S52:利用数据压缩过的声学模型,对数据压缩后的输入数据进行并行计算,得到输出数据,其中,输出数据是数据压缩的声学模型打分。
其中,对输入数据进行数据压缩的算法与声学模型的数据压缩算法一致,以进行相应匹配。
本实施例中的优化可以包括数据结构优化和计算模式优化,其中,数据结构优化是指对输入数据以及声学模型都进行了压缩。计算模式优化是指采用并行运算。
在解码器模块中,本实施例采用了数据压缩方法,使本来非常庞大的声学模型压缩到适合在移动设备中使用的规模,同时能够保证整体识别率没有下降。此外,由于整个解码过程中的操作数均是压缩过的数据,所以,虽然相比于一般的解码过程,本实施例多了数据压缩和数据解压的过程,但是得益于压缩过的数据量比原数据量小一个量级,而且输入压缩和输出解压的计算量远小于模型打分的计算,因此,整体解码时间大大短于没有压缩数据的解码。

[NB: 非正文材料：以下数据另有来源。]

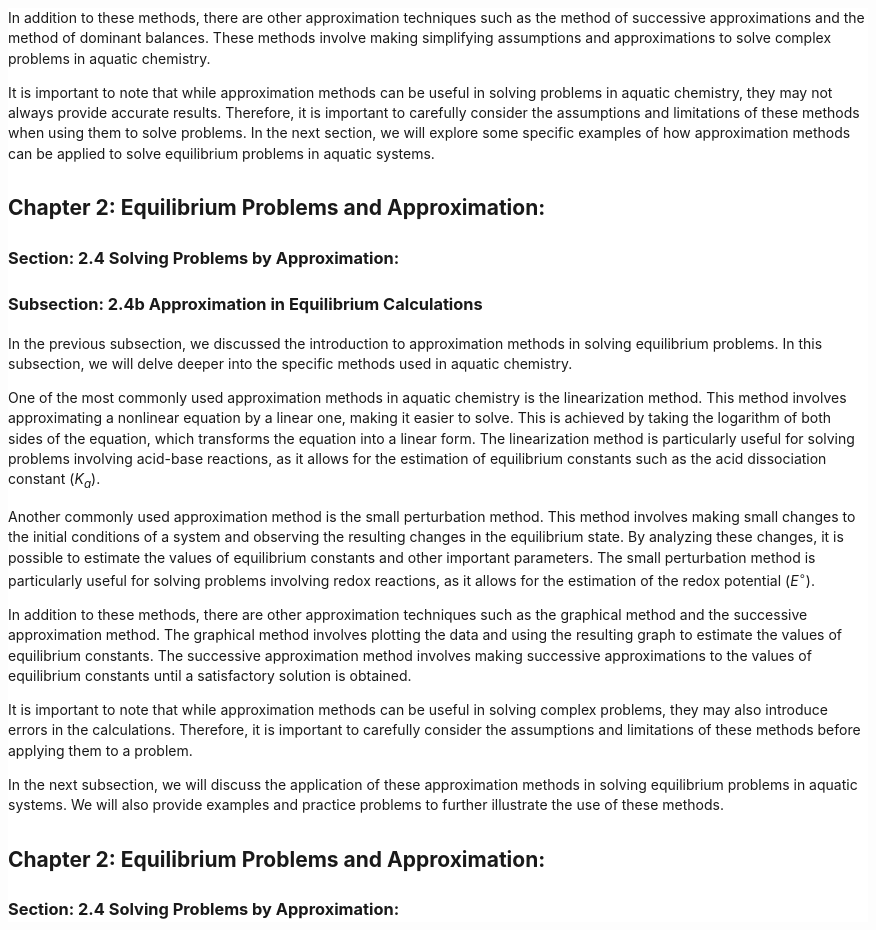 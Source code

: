 In addition to these methods, there are other approximation techniques such as the method of successive approximations and the method of dominant balances. These methods involve making simplifying assumptions and approximations to solve complex problems in aquatic chemistry.

It is important to note that while approximation methods can be useful in solving problems in aquatic chemistry, they may not always provide accurate results. Therefore, it is important to carefully consider the assumptions and limitations of these methods when using them to solve problems. In the next section, we will explore some specific examples of how approximation methods can be applied to solve equilibrium problems in aquatic systems.


## Chapter 2: Equilibrium Problems and Approximation:

### Section: 2.4 Solving Problems by Approximation:

### Subsection: 2.4b Approximation in Equilibrium Calculations

In the previous subsection, we discussed the introduction to approximation methods in solving equilibrium problems. In this subsection, we will delve deeper into the specific methods used in aquatic chemistry.

One of the most commonly used approximation methods in aquatic chemistry is the linearization method. This method involves approximating a nonlinear equation by a linear one, making it easier to solve. This is achieved by taking the logarithm of both sides of the equation, which transforms the equation into a linear form. The linearization method is particularly useful for solving problems involving acid-base reactions, as it allows for the estimation of equilibrium constants such as the acid dissociation constant ($K_a$).

Another commonly used approximation method is the small perturbation method. This method involves making small changes to the initial conditions of a system and observing the resulting changes in the equilibrium state. By analyzing these changes, it is possible to estimate the values of equilibrium constants and other important parameters. The small perturbation method is particularly useful for solving problems involving redox reactions, as it allows for the estimation of the redox potential ($E^{\circ}$).

In addition to these methods, there are other approximation techniques such as the graphical method and the successive approximation method. The graphical method involves plotting the data and using the resulting graph to estimate the values of equilibrium constants. The successive approximation method involves making successive approximations to the values of equilibrium constants until a satisfactory solution is obtained.

It is important to note that while approximation methods can be useful in solving complex problems, they may also introduce errors in the calculations. Therefore, it is important to carefully consider the assumptions and limitations of these methods before applying them to a problem.

In the next subsection, we will discuss the application of these approximation methods in solving equilibrium problems in aquatic systems. We will also provide examples and practice problems to further illustrate the use of these methods. 


## Chapter 2: Equilibrium Problems and Approximation:

### Section: 2.4 Solving Problems by Approximation:
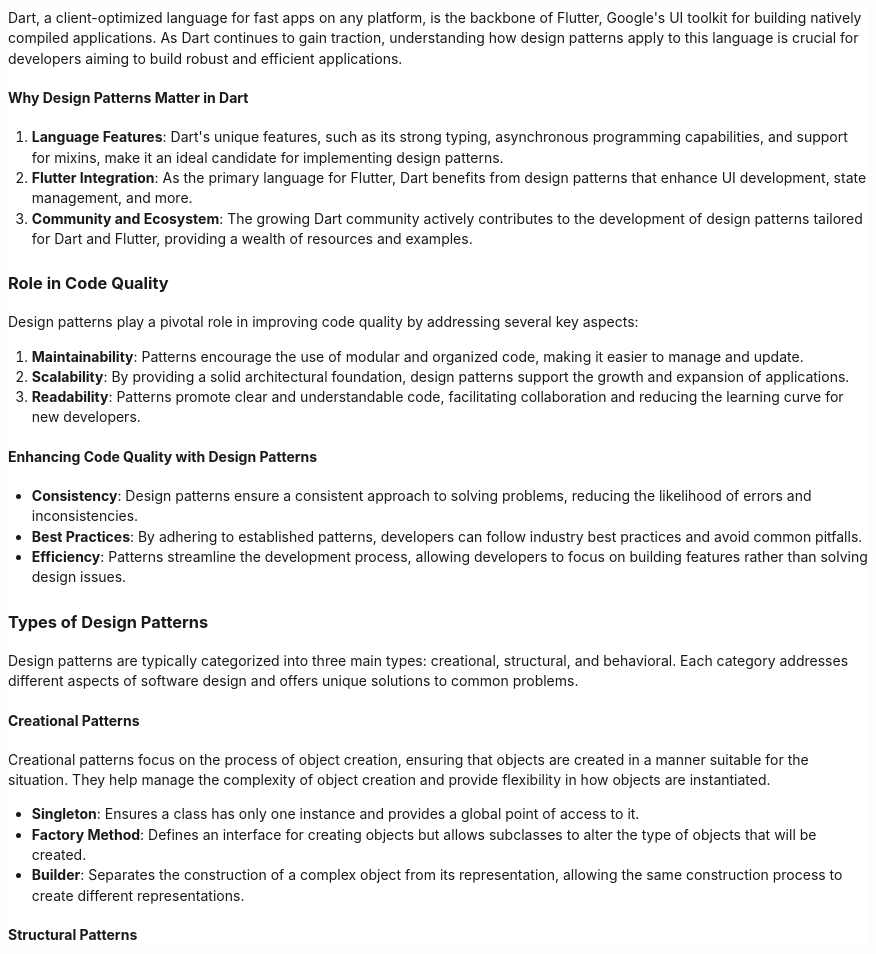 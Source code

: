 Dart, a client-optimized language for fast apps on any platform, is the backbone of Flutter, Google's UI toolkit for building natively compiled applications. As Dart continues to gain traction, understanding how design patterns apply to this language is crucial for developers aiming to build robust and efficient applications.

#### Why Design Patterns Matter in Dart

1. **Language Features**: Dart's unique features, such as its strong typing, asynchronous programming capabilities, and support for mixins, make it an ideal candidate for implementing design patterns.
2. **Flutter Integration**: As the primary language for Flutter, Dart benefits from design patterns that enhance UI development, state management, and more.
3. **Community and Ecosystem**: The growing Dart community actively contributes to the development of design patterns tailored for Dart and Flutter, providing a wealth of resources and examples.

### Role in Code Quality

Design patterns play a pivotal role in improving code quality by addressing several key aspects:

1. **Maintainability**: Patterns encourage the use of modular and organized code, making it easier to manage and update.
2. **Scalability**: By providing a solid architectural foundation, design patterns support the growth and expansion of applications.
3. **Readability**: Patterns promote clear and understandable code, facilitating collaboration and reducing the learning curve for new developers.

#### Enhancing Code Quality with Design Patterns

- **Consistency**: Design patterns ensure a consistent approach to solving problems, reducing the likelihood of errors and inconsistencies.
- **Best Practices**: By adhering to established patterns, developers can follow industry best practices and avoid common pitfalls.
- **Efficiency**: Patterns streamline the development process, allowing developers to focus on building features rather than solving design issues.

### Types of Design Patterns

Design patterns are typically categorized into three main types: creational, structural, and behavioral. Each category addresses different aspects of software design and offers unique solutions to common problems.

#### Creational Patterns

Creational patterns focus on the process of object creation, ensuring that objects are created in a manner suitable for the situation. They help manage the complexity of object creation and provide flexibility in how objects are instantiated.

- **Singleton**: Ensures a class has only one instance and provides a global point of access to it.
- **Factory Method**: Defines an interface for creating objects but allows subclasses to alter the type of objects that will be created.
- **Builder**: Separates the construction of a complex object from its representation, allowing the same construction process to create different representations.

#### Structural Patterns
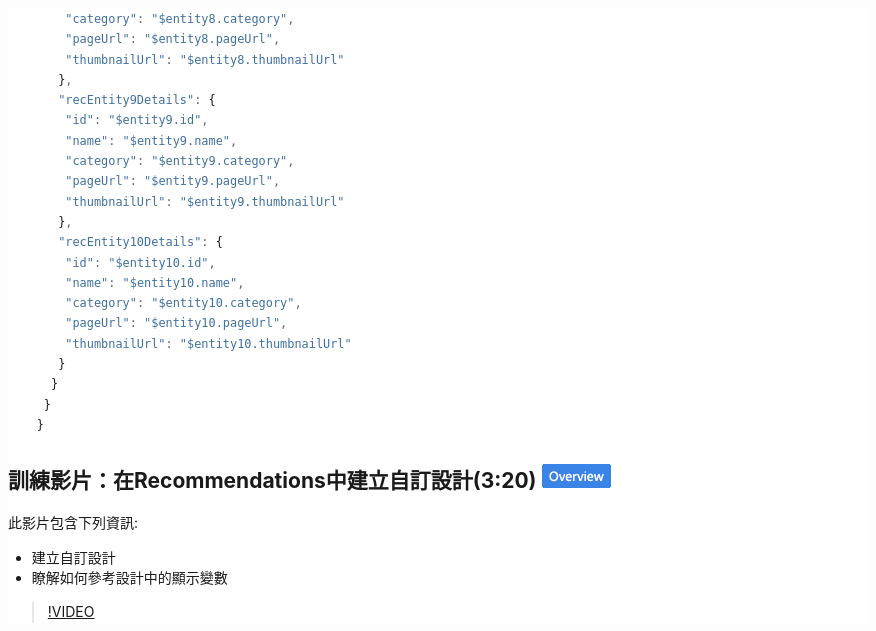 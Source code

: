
 ```javascript
        "category": "$entity8.category",   
        "pageUrl": "$entity8.pageUrl",   
        "thumbnailUrl": "$entity8.thumbnailUrl"   
       },   
       "recEntity9Details": {   
        "id": "$entity9.id",   
        "name": "$entity9.name",   
        "category": "$entity9.category",   
        "pageUrl": "$entity9.pageUrl",   
        "thumbnailUrl": "$entity9.thumbnailUrl"   
       },   
       "recEntity10Details": {   
        "id": "$entity10.id",   
        "name": "$entity10.name",   
        "category": "$entity10.category",   
        "pageUrl": "$entity10.pageUrl",   
        "thumbnailUrl": "$entity10.thumbnailUrl"   
       }   
      }   
     }   
    }  
```

## 訓練影片：在Recommendations中建立自訂設計(3:20) ![概述徽章](/help/main/assets/overview.png)

此影片包含下列資訊:

* 建立自訂設計
* 瞭解如何參考設計中的顯示變數

>[!VIDEO](https://video.tv.adobe.com/v/27687)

本实施例在对数据进行压缩的同时,也充分发掘了数据计算的并行性。在对大量输入数据进行解码时,不同的输入数据在进行计算时完全没有数据依赖,而且同一数据的计算中也存在毫无关联的数个步骤,因此本实施例采用各种并行手段,包括但不限于数据并行、指令并行、线程并行等,对整个解码过程进行并行优化,取得了巨大的时间收益。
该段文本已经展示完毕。